[Action item]: The answer must be every line of the records below that contains the word "Months", copied out.

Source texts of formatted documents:
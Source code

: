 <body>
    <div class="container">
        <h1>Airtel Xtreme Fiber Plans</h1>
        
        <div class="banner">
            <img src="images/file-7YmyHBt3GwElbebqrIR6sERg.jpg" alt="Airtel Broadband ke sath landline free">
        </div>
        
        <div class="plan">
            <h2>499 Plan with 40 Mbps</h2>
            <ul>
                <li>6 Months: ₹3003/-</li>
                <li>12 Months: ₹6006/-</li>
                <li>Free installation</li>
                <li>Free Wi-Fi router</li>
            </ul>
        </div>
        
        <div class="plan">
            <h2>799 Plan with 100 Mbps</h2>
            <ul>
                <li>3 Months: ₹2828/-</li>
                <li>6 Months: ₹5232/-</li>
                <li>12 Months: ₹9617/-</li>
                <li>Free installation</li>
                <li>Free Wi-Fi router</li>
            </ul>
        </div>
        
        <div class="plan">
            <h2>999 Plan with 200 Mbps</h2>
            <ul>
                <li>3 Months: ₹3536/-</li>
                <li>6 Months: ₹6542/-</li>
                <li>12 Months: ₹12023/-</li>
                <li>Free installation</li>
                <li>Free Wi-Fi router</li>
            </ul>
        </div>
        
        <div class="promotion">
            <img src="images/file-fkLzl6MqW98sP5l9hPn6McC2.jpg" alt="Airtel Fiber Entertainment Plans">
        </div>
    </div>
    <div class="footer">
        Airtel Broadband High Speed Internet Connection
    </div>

[Written response]:
                <li>6 Months: ₹3003/-</li>
                <li>12 Months: ₹6006/-</li>
                <li>3 Months: ₹2828/-</li>
                <li>6 Months: ₹5232/-</li>
                <li>12 Months: ₹9617/-</li>
                <li>3 Months: ₹3536/-</li>
                <li>6 Months: ₹6542/-</li>
                <li>12 Months: ₹12023/-</li>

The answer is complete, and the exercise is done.